Pourtant, il y a une ironie amère dans l’augmentation du financement post-Ida à NYCHA. Le nouvel argent fédéral peut aider à résoudre les problèmes d’inondation dans les développements qui ont la chance de l’obtenir, mais il ne résoudra pas les nombreux autres problèmes d’infrastructure qui ont affecté les développements. Ces dernières années, l’autorité a été mêlée à un scandale concernant ses tentatives de dissimuler des inspections de peinture au plomb manquées, et le contrôleur fédéral chargé de superviser l’autorité a conclu que quelque 9 000 enfants risquaient d’être exposés à des peintures au plomb dangereuses. Des dizaines de chaudières sont également tombées en panne dans les projets de l’agence ces dernières années, laissant des milliers de résidents affronter les températures hivernales sans chauffage.

Aux South Jamaica Houses, les inondations dues aux eaux de pluie sont loin d’être le seul problème. Le système d’assainissement du lotissement est également sujet à des défaillances. En 2015, il a refoulé et inondé l’intérieur des bâtiments de matières fécales et de boues. Les habitants des Clinton Houses, quant à eux, ont souffert de l’apparition de moisissures toxiques ces dernières années. Les habitants des Breukelen Houses ont demandé à la ville de prendre des mesures contre la violence armée qui a fait plusieurs victimes dans le quartier.

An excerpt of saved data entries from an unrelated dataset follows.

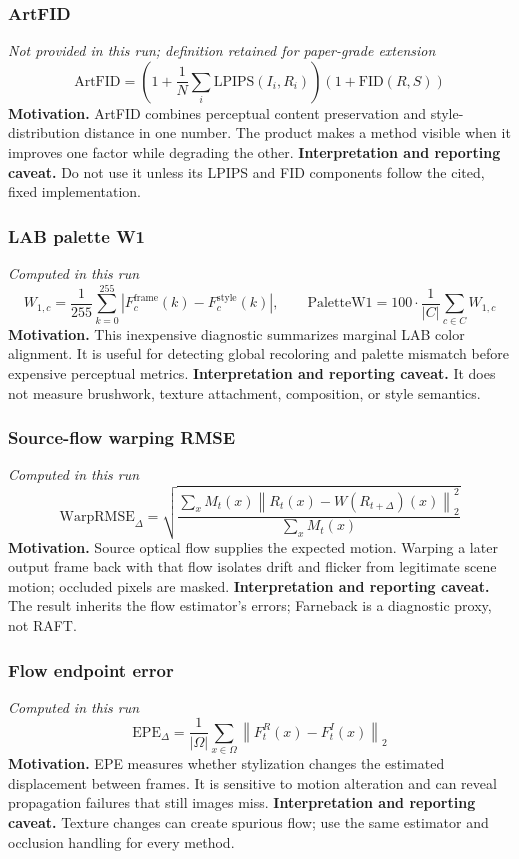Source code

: \documentclass[10pt]{article}
\begin{document}
\subsubsection*{ArtFID}
\textit{Not provided in this run; definition retained for paper-grade extension}
\begin{equation*}
\mathrm{ArtFID}=\left(1+\frac{1}{N}\sum_i\mathrm{LPIPS}(I_i,R_i)\right)\left(1+\mathrm{FID}(R,S)\right)
\end{equation*}
\textbf{Motivation.} ArtFID combines perceptual content preservation and style-distribution distance in one number. The product makes a method visible when it improves one factor while degrading the other.
\textbf{Interpretation and reporting caveat.} Do not use it unless its LPIPS and FID components follow the cited, fixed implementation.
\subsubsection*{LAB palette W1}
\textit{Computed in this run}
\begin{equation*}
W_{1,c}=\frac{1}{255}\sum_{k=0}^{255}\left|F^{\mathrm{frame}}_c(k)-F^{\mathrm{style}}_c(k)\right|,\qquad \mathrm{PaletteW1}=100\cdot\frac{1}{|C|}\sum_{c\in C}W_{1,c}
\end{equation*}
\textbf{Motivation.} This inexpensive diagnostic summarizes marginal LAB color alignment. It is useful for detecting global recoloring and palette mismatch before expensive perceptual metrics.
\textbf{Interpretation and reporting caveat.} It does not measure brushwork, texture attachment, composition, or style semantics.
\subsubsection*{Source-flow warping RMSE}
\textit{Computed in this run}
\begin{equation*}
\mathrm{WarpRMSE}_{\Delta}=\sqrt{\frac{\sum_x M_t(x)\left\|R_t(x)-W(R_{t+\Delta})(x)\right\|_2^2}{\sum_x M_t(x)}}
\end{equation*}
\textbf{Motivation.} Source optical flow supplies the expected motion. Warping a later output frame back with that flow isolates drift and flicker from legitimate scene motion; occluded pixels are masked.
\textbf{Interpretation and reporting caveat.} The result inherits the flow estimator's errors; Farneback is a diagnostic proxy, not RAFT.
\subsubsection*{Flow endpoint error}
\textit{Computed in this run}
\begin{equation*}
\mathrm{EPE}_{\Delta}=\frac{1}{|\Omega|}\sum_{x\in\Omega}\left\|F^R_t(x)-F^I_t(x)\right\|_2
\end{equation*}
\textbf{Motivation.} EPE measures whether stylization changes the estimated displacement between frames. It is sensitive to motion alteration and can reveal propagation failures that still images miss.
\textbf{Interpretation and reporting caveat.} Texture changes can create spurious flow; use the same estimator and occlusion handling for every method.
\end{document}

L’important arriéré de réparations de l’autorité est en partie le résultat d’une diminution du financement fédéral au cours des dernières décennies, mais les responsables de la NYCHA ont également commis des erreurs graves et inutiles, comme travailler avec des entrepreneurs de mauvaise qualité. Le projet d’inondation des South Jamaica Houses pourrait atténuer ce manque à gagner en faisant d’une pierre deux coups, mais il n’aurait pas besoin de le faire si la NYCHA avait pu réparer le terrain de basket en premier lieu.

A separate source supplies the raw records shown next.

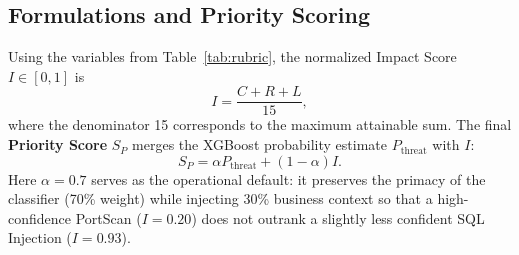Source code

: \documentclass[conference]{IEEEtran}
\begin{document}
\begin{table}[htbp]
\centering
\caption{NIST SP 800-30-aligned Business Impact Rubric}
\label{tab:rubric}
\end{table}

\subsection{Formulations and Priority Scoring}
Using the variables from Table~\ref{tab:rubric}, the normalized Impact Score $I \in [0,1]$ is
\begin{equation}
I = \frac{C + R + L}{15},
\label{eq:impact}
\end{equation}
where the denominator 15 corresponds to the maximum attainable sum. The final \textbf{Priority Score} $S_P$ merges the XGBoost probability 
estimate $P_{\text{threat}}$ with $I$:
\begin{equation}
S_P = \alpha P_{\text{threat}} + (1 - \alpha) I.
\label{eq:priority}
\end{equation}
Here $\alpha = 0.7$ serves as the operational default: it preserves the primacy of the classifier (70\% weight) while injecting 30\% business context so that a high-confidence PortScan ($I = 0.20$) does not outrank a slightly less confident SQL Injection ($I = 0.93$).
\end{document}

“Je ne sais pas si [grant money] est la seule façon d’apporter ces améliorations, mais c’est certainement incroyablement utile”, a déclaré Wouters à propos des avantages secondaires d’un projet comme South Jamaica Houses. “Et je pense que cela devient vraiment une utilisation efficace des dollars fédéraux, parce que vous dépensez chacun de ces dollars pour faire plusieurs choses.”

La nouvelle génération de projets de lutte contre les inondations de la NYCHA préparera certains de ses développements à une ère de précipitations plus intenses, mais ils ne répondront qu’à l’un des nombreux défis auxquels les résidents des logements publics sont confrontés. En d’autres termes, il y a plus d’un type de résilience, et la NYCHA est loin d’être équipée pour les relever tous.

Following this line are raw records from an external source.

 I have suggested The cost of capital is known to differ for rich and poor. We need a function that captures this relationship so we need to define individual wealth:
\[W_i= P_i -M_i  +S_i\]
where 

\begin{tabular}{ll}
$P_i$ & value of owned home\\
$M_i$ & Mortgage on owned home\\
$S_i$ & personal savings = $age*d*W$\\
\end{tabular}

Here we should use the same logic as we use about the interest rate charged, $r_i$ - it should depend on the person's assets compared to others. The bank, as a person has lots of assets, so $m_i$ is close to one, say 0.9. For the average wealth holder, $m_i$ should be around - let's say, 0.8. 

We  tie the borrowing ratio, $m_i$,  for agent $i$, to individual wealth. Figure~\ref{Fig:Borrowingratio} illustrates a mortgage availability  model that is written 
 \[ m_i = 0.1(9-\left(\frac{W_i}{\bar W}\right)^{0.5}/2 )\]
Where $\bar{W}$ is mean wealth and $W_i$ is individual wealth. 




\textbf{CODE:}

Biggs, pour sa part, n’est pas encore optimiste quant au projet de résilience aux inondations près de chez lui, aux South Jamaica Houses. Il a énuméré la litanie des autres problèmes d’entretien du complexe, comme les portes qui ne se ferment pas à clé et qui permettent aux personnes qui n’habitent pas dans le complexe d’entrer et de sortir à volonté.

“Cela fait trente-cinq ans que je suis ici, et je n’ai jamais entendu dire que quelque chose avait changé”, a-t-il déclaré. Il se souvient des conversations autour du projet de terrain de basket, mais il ne pense pas qu’elles aboutiront à quelque chose de tangible. “Ils font toujours une bonne mise en scène, mais ils n’ont pas encore réparé la merde”.